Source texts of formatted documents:
○ ○ ○ ○ ○ ○ ○
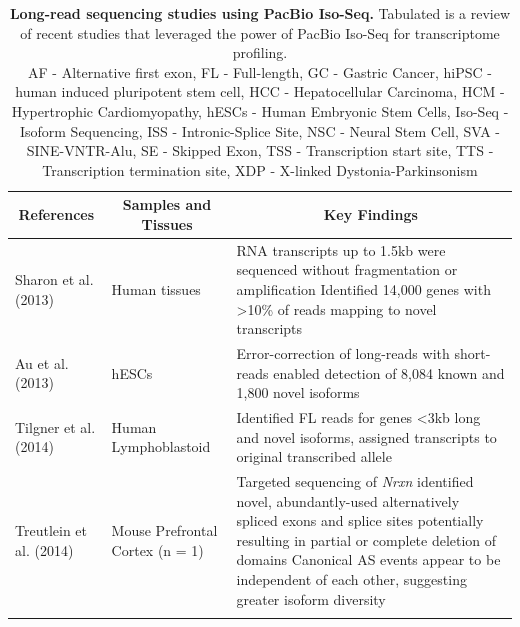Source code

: \begin{landscape}
	\small %
	\setlength\tabcolsep{2pt} %
	\renewcommand{\arraystretch}{1}
	\begin{longtable}[c]{p{4cm}p{4cm}p{18cm}}
		\caption[Long-read sequencing studies using PacBio Iso-Seq]%
		{\textbf{Long-read sequencing studies using PacBio Iso-Seq.} Tabulated is a review of recent studies that leveraged the power of PacBio Iso-Seq for transcriptome profiling. \newline AF - Alternative first exon, FL - Full-length, GC - Gastric Cancer, hiPSC - human induced pluripotent stem cell, HCC - Hepatocellular Carcinoma, HCM - Hypertrophic Cardiomyopathy, hESCs - Human Embryonic Stem Cells, Iso-Seq - Isoform Sequencing, ISS - Intronic-Splice Site, NSC - Neural Stem Cell, SVA - SINE-VNTR-Alu, SE - Skipped Exon, TSS - Transcription start site, TTS - Transcription termination site, XDP - X-linked Dystonia-Parkinsonism}
		\label{tab: longread_isoseqstudies}\\
		
		\toprule
		\multicolumn{1}{c}{References} &
		\multicolumn{1}{c}{Samples and Tissues} &
		\multicolumn{1}{c}{Key Findings} \\* \midrule
		\endfirsthead
		\endhead
		\bottomrule
		\endfoot
		\endlastfoot
		\centering Sharon et al. (2013)\cite{Sharon2013} &
		\centering 20 Human tissues &
		\tabitem RNA transcripts up to 1.5kb were sequenced without fragmentation or amplification \newline
		\tabitem Identified 14,000 genes with >10\% of reads mapping to novel transcripts  \\
		\hdashline[0.5pt/5pt] 
		
		\centering Au et al. (2013)\cite{Au2013} &
		\centering hESCs &
		\tabitem Error-correction of long-reads with short-reads enabled detection of 8,084 known and 1,800 novel isoforms \\
		\hdashline[0.5pt/5pt]
		
		\centering Tilgner et al. (2014) \cite{Tilgner2014} &
		\centering Human Lymphoblastoid  &
		\tabitem Identified FL reads for genes <3kb long and novel isoforms, assigned transcripts to original transcribed allele \\
		\hdashline[0.5pt/5pt]
		
		\centering Treutlein et al. (2014)\cite{Treutlein2014} &
		\centering Mouse Prefrontal Cortex (n = 1) &
		\tabitem Targeted sequencing of \textit{Nrxn} identified novel, abundantly-used alternatively spliced exons and splice sites potentially resulting in partial or complete deletion of domains \newline
		\tabitem Canonical AS events appear to be independent of each other, suggesting greater isoform diversity  \\
		\hdashline[0.5pt/5pt]
		

\end{longtable}
\end{landscape}
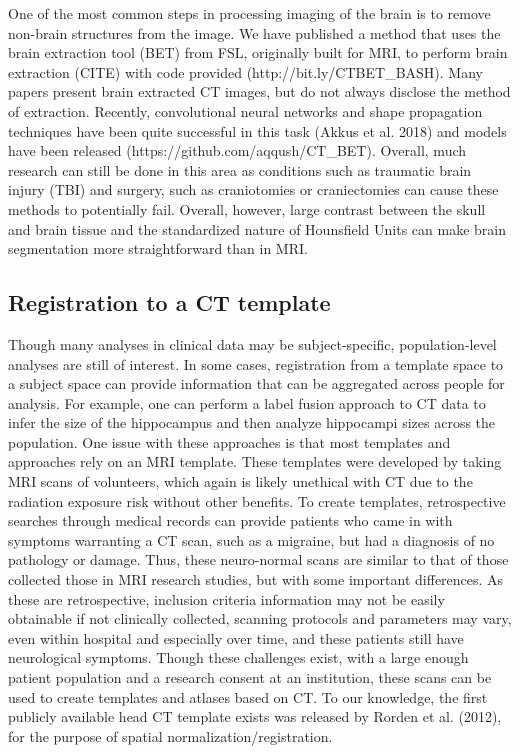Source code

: \documentclass[]{elsarticle} %
\begin{document}
One of the most common steps in processing imaging of the brain is to remove non-brain structures from the image. We have published a method that uses the brain extraction tool (BET) from FSL, originally built for MRI, to perform brain extraction (CITE) with code provided (http://bit.ly/CTBET\_BASH). Many papers present brain extracted CT images, but do not always disclose the method of extraction. Recently, convolutional neural networks and shape propagation techniques have been quite successful in this task (Akkus et al. 2018) and models have been released (https://github.com/aqqush/CT\_BET). Overall, much research can still be done in this area as conditions such as traumatic brain injury (TBI) and surgery, such as craniotomies or craniectomies can cause these methods to potentially fail. Overall, however, large contrast between the skull and brain tissue and the standardized nature of Hounsfield Units can make brain segmentation more straightforward than in MRI.

\hypertarget{registration-to-a-ct-template}{%
\subsection{Registration to a CT template}\label{registration-to-a-ct-template}}

Though many analyses in clinical data may be subject-specific, population-level analyses are still of interest. In some cases, registration from a template space to a subject space can provide information that can be aggregated across people for analysis. For example, one can perform a label fusion approach to CT data to infer the size of the hippocampus and then analyze hippocampi sizes across the population. One issue with these approaches is that most templates and approaches rely on an MRI template. These templates were developed by taking MRI scans of volunteers, which again is likely unethical with CT due to the radiation exposure risk without other benefits. To create templates, retrospective searches through medical records can provide patients who came in with symptoms warranting a CT scan, such as a migraine, but had a diagnosis of no pathology or damage. Thus, these neuro-normal scans are similar to that of those collected those in MRI research studies, but with some important differences. As these are retrospective, inclusion criteria information may not be easily obtainable if not clinically collected, scanning protocols and parameters may vary, even within hospital and especially over time, and these patients still have neurological symptoms. Though these challenges exist, with a large enough patient population and a research consent at an institution, these scans can be used to create templates and atlases based on CT. To our knowledge, the first publicly available head CT template exists was released by Rorden et al. (2012), for the purpose of spatial normalization/registration.
\end{document}
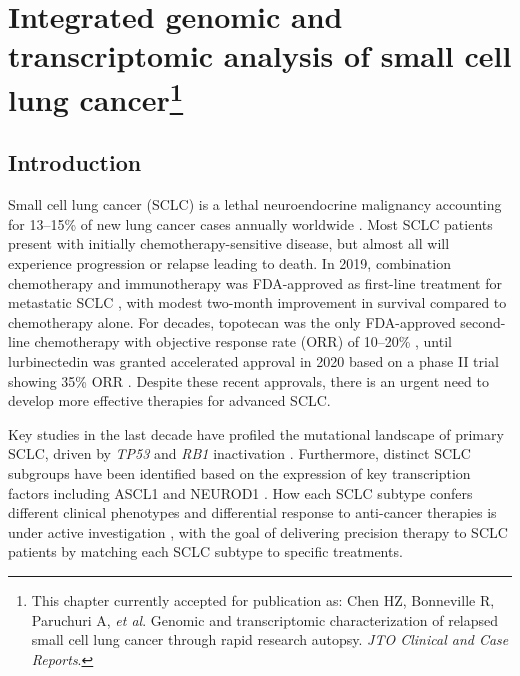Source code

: \chapter[Integrated genomic and transcriptomic analysis of small cell lung cancer]{Integrated genomic and transcriptomic analysis of small cell lung cancer\footnote{This chapter currently accepted for publication as: Chen HZ\cofirst, Bonneville R\cofirst, Paruchuri A\cofirst, \textit{et al}. Genomic and transcriptomic characterization of relapsed small cell lung cancer through rapid research autopsy. \textit{JTO Clinical and Case Reports}.}}
\label{ch:sclc}

\section{Introduction}
Small cell lung cancer (SCLC) is a lethal neuroendocrine malignancy accounting for 13--15\% of new lung cancer cases annually worldwide \cite{sabari2017,siegel2019}. Most SCLC patients present with initially chemotherapy-sensitive disease, but almost all will experience progression or relapse leading to death. In 2019, combination chemotherapy and immunotherapy was FDA-approved as first-line treatment for metastatic SCLC \cite{horn2018,pazares2019}, with modest two-month improvement in survival compared to chemotherapy alone. For decades, topotecan was the only FDA-approved second-line chemotherapy with objective response rate (ORR) of 10--20\% \cite{pawel1999}, until lurbinectedin was granted accelerated approval in 2020 based on a phase II trial showing 35\% ORR \cite{trigo2020}. Despite these recent approvals, there is an urgent need to develop more effective therapies for advanced SCLC\@.

Key studies in the last decade have profiled the mutational landscape of primary SCLC, driven by \textit{TP53} and \textit{RB1} inactivation \cite{george2015,rudin2012,peifer2012}. Furthermore, distinct SCLC subgroups have been identified based on the expression of key transcription factors including ASCL1 and NEUROD1 \cite{rudin2019,baine2020}. How each SCLC subtype confers different clinical phenotypes and differential response to anti-cancer therapies is under active investigation \cite{gay2021}, with the goal of delivering precision therapy to SCLC patients by matching each SCLC subtype to specific treatments. 

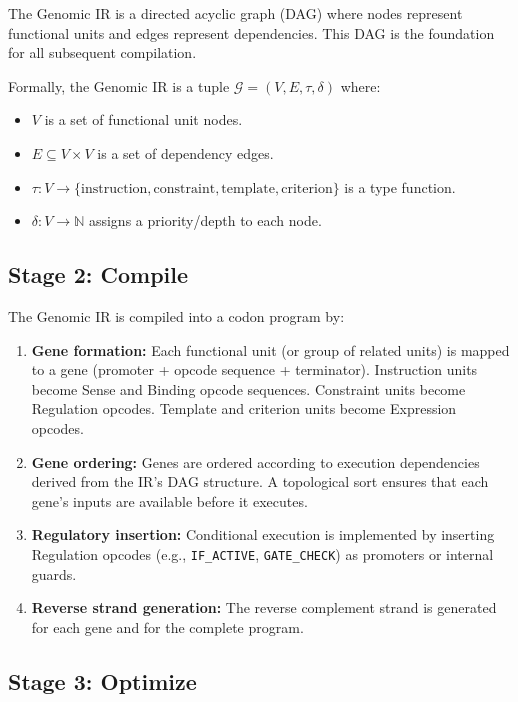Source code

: The Genomic IR is a directed acyclic graph (DAG) where nodes represent functional units and edges represent dependencies. This DAG is the foundation for all subsequent compilation.

\begin{dogmadef}
Formally, the Genomic IR is a tuple $\mathcal{G} = (V, E, \tau, \delta)$ where:
\begin{itemize}[leftmargin=1.5em]
  \item $V$ is a set of functional unit nodes.
  \item $E \subseteq V \times V$ is a set of dependency edges.
  \item $\tau : V \to \{\text{instruction}, \text{constraint}, \text{template}, \text{criterion}\}$ is a type function.
  \item $\delta : V \to \mathbb{N}$ assigns a priority/depth to each node.
\end{itemize}
\end{dogmadef}

\subsection{Stage 2: Compile}
\label{subsec:stage-compile}

The Genomic IR is compiled into a codon program by:
\begin{enumerate}[leftmargin=1.8em]
  \item \textbf{Gene formation:} Each functional unit (or group of related units) is mapped to a gene (promoter + opcode sequence + terminator). Instruction units become Sense and Binding opcode sequences. Constraint units become Regulation opcodes. Template and criterion units become Expression opcodes.
  \item \textbf{Gene ordering:} Genes are ordered according to execution dependencies derived from the IR's DAG structure. A topological sort ensures that each gene's inputs are available before it executes.
  \item \textbf{Regulatory insertion:} Conditional execution is implemented by inserting Regulation opcodes (e.g., \texttt{IF\_ACTIVE}, \texttt{GATE\_CHECK}) as promoters or internal guards.
  \item \textbf{Reverse strand generation:} The reverse complement strand is generated for each gene and for the complete program.
\end{enumerate}

\subsection{Stage 3: Optimize}
\label{subsec:stage-optimize}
○ ○ ○ ○ ○ ○ ○
| Exercise prompt |
The task calls for all records to be set down precisely, excluding any images.

| Result below |
Source code

: \begin{landscape}
	\small %
	\setlength\tabcolsep{2pt} %
	\renewcommand{\arraystretch}{1}
	\begin{longtable}[c]{p{4cm}p{4cm}p{18cm}}
		\caption[Long-read sequencing studies using PacBio Iso-Seq]%
		{\textbf{Long-read sequencing studies using PacBio Iso-Seq.} Tabulated is a review of recent studies that leveraged the power of PacBio Iso-Seq for transcriptome profiling. \newline AF - Alternative first exon, FL - Full-length, GC - Gastric Cancer, hiPSC - human induced pluripotent stem cell, HCC - Hepatocellular Carcinoma, HCM - Hypertrophic Cardiomyopathy, hESCs - Human Embryonic Stem Cells, Iso-Seq - Isoform Sequencing, ISS - Intronic-Splice Site, NSC - Neural Stem Cell, SVA - SINE-VNTR-Alu, SE - Skipped Exon, TSS - Transcription start site, TTS - Transcription termination site, XDP - X-linked Dystonia-Parkinsonism}
		\label{tab: longread_isoseqstudies}\\
		
		\toprule
		\multicolumn{1}{c}{References} &
		\multicolumn{1}{c}{Samples and Tissues} &
		\multicolumn{1}{c}{Key Findings} \\* \midrule
		\endfirsthead
		\endhead
		\bottomrule
		\endfoot
		\endlastfoot
		\centering Sharon et al. (2013)\cite{Sharon2013} &
		\centering 20 Human tissues &
		\tabitem RNA transcripts up to 1.5kb were sequenced without fragmentation or amplification \newline
		\tabitem Identified 14,000 genes with >10\% of reads mapping to novel transcripts  \\
		\hdashline[0.5pt/5pt] 
		
		\centering Au et al. (2013)\cite{Au2013} &
		\centering hESCs &
		\tabitem Error-correction of long-reads with short-reads enabled detection of 8,084 known and 1,800 novel isoforms \\
		\hdashline[0.5pt/5pt]
		
		\centering Tilgner et al. (2014) \cite{Tilgner2014} &
		\centering Human Lymphoblastoid  &
		\tabitem Identified FL reads for genes <3kb long and novel isoforms, assigned transcripts to original transcribed allele \\
		\hdashline[0.5pt/5pt]
		
		\centering Treutlein et al. (2014)\cite{Treutlein2014} &
		\centering Mouse Prefrontal Cortex (n = 1) &
		\tabitem Targeted sequencing of \textit{Nrxn} identified novel, abundantly-used alternatively spliced exons and splice sites potentially resulting in partial or complete deletion of domains \newline
		\tabitem Canonical AS events appear to be independent of each other, suggesting greater isoform diversity  \\
		\hdashline[0.5pt/5pt]
		

\end{longtable}
\end{landscape}
Source code

: \documentclass[]{elsarticle} %
\begin{document}
One of the most common steps in processing imaging of the brain is to remove non-brain structures from the image. We have published a method that uses the brain extraction tool (BET) from FSL, originally built for MRI, to perform brain extraction (CITE) with code provided (http://bit.ly/CTBET\_BASH). Many papers present brain extracted CT images, but do not always disclose the method of extraction. Recently, convolutional neural networks and shape propagation techniques have been quite successful in this task (Akkus et al. 2018) and models have been released (https://github.com/aqqush/CT\_BET). Overall, much research can still be done in this area as conditions such as traumatic brain injury (TBI) and surgery, such as craniotomies or craniectomies can cause these methods to potentially fail. Overall, however, large contrast between the skull and brain tissue and the standardized nature of Hounsfield Units can make brain segmentation more straightforward than in MRI.

\hypertarget{registration-to-a-ct-template}{%
\subsection{Registration to a CT template}\label{registration-to-a-ct-template}}

Though many analyses in clinical data may be subject-specific, population-level analyses are still of interest. In some cases, registration from a template space to a subject space can provide information that can be aggregated across people for analysis. For example, one can perform a label fusion approach to CT data to infer the size of the hippocampus and then analyze hippocampi sizes across the population. One issue with these approaches is that most templates and approaches rely on an MRI template. These templates were developed by taking MRI scans of volunteers, which again is likely unethical with CT due to the radiation exposure risk without other benefits. To create templates, retrospective searches through medical records can provide patients who came in with symptoms warranting a CT scan, such as a migraine, but had a diagnosis of no pathology or damage. Thus, these neuro-normal scans are similar to that of those collected those in MRI research studies, but with some important differences. As these are retrospective, inclusion criteria information may not be easily obtainable if not clinically collected, scanning protocols and parameters may vary, even within hospital and especially over time, and these patients still have neurological symptoms. Though these challenges exist, with a large enough patient population and a research consent at an institution, these scans can be used to create templates and atlases based on CT. To our knowledge, the first publicly available head CT template exists was released by Rorden et al. (2012), for the purpose of spatial normalization/registration.
\end{document}
Source code

: \chapter[Integrated genomic and transcriptomic analysis of small cell lung cancer]{Integrated genomic and transcriptomic analysis of small cell lung cancer\footnote{This chapter currently accepted for publication as: Chen HZ\cofirst, Bonneville R\cofirst, Paruchuri A\cofirst, \textit{et al}. Genomic and transcriptomic characterization of relapsed small cell lung cancer through rapid research autopsy. \textit{JTO Clinical and Case Reports}.}}
\label{ch:sclc}

\section{Introduction}
Small cell lung cancer (SCLC) is a lethal neuroendocrine malignancy accounting for 13--15\% of new lung cancer cases annually worldwide \cite{sabari2017,siegel2019}. Most SCLC patients present with initially chemotherapy-sensitive disease, but almost all will experience progression or relapse leading to death. In 2019, combination chemotherapy and immunotherapy was FDA-approved as first-line treatment for metastatic SCLC \cite{horn2018,pazares2019}, with modest two-month improvement in survival compared to chemotherapy alone. For decades, topotecan was the only FDA-approved second-line chemotherapy with objective response rate (ORR) of 10--20\% \cite{pawel1999}, until lurbinectedin was granted accelerated approval in 2020 based on a phase II trial showing 35\% ORR \cite{trigo2020}. Despite these recent approvals, there is an urgent need to develop more effective therapies for advanced SCLC\@.

Key studies in the last decade have profiled the mutational landscape of primary SCLC, driven by \textit{TP53} and \textit{RB1} inactivation \cite{george2015,rudin2012,peifer2012}. Furthermore, distinct SCLC subgroups have been identified based on the expression of key transcription factors including ASCL1 and NEUROD1 \cite{rudin2019,baine2020}. How each SCLC subtype confers different clinical phenotypes and differential response to anti-cancer therapies is under active investigation \cite{gay2021}, with the goal of delivering precision therapy to SCLC patients by matching each SCLC subtype to specific treatments. 

Source code

: The Genomic IR is a directed acyclic graph (DAG) where nodes represent functional units and edges represent dependencies. This DAG is the foundation for all subsequent compilation.

\begin{dogmadef}
Formally, the Genomic IR is a tuple $\mathcal{G} = (V, E, \tau, \delta)$ where:
\begin{itemize}[leftmargin=1.5em]
  \item $V$ is a set of functional unit nodes.
  \item $E \subseteq V \times V$ is a set of dependency edges.
  \item $\tau : V \to \{\text{instruction}, \text{constraint}, \text{template}, \text{criterion}\}$ is a type function.
  \item $\delta : V \to \mathbb{N}$ assigns a priority/depth to each node.
\end{itemize}
\end{dogmadef}

\subsection{Stage 2: Compile}
\label{subsec:stage-compile}

The Genomic IR is compiled into a codon program by:
\begin{enumerate}[leftmargin=1.8em]
  \item \textbf{Gene formation:} Each functional unit (or group of related units) is mapped to a gene (promoter + opcode sequence + terminator). Instruction units become Sense and Binding opcode sequences. Constraint units become Regulation opcodes. Template and criterion units become Expression opcodes.
  \item \textbf{Gene ordering:} Genes are ordered according to execution dependencies derived from the IR's DAG structure. A topological sort ensures that each gene's inputs are available before it executes.
  \item \textbf{Regulatory insertion:} Conditional execution is implemented by inserting Regulation opcodes (e.g., \texttt{IF\_ACTIVE}, \texttt{GATE\_CHECK}) as promoters or internal guards.
  \item \textbf{Reverse strand generation:} The reverse complement strand is generated for each gene and for the complete program.
\end{enumerate}

\subsection{Stage 3: Optimize}
\label{subsec:stage-optimize}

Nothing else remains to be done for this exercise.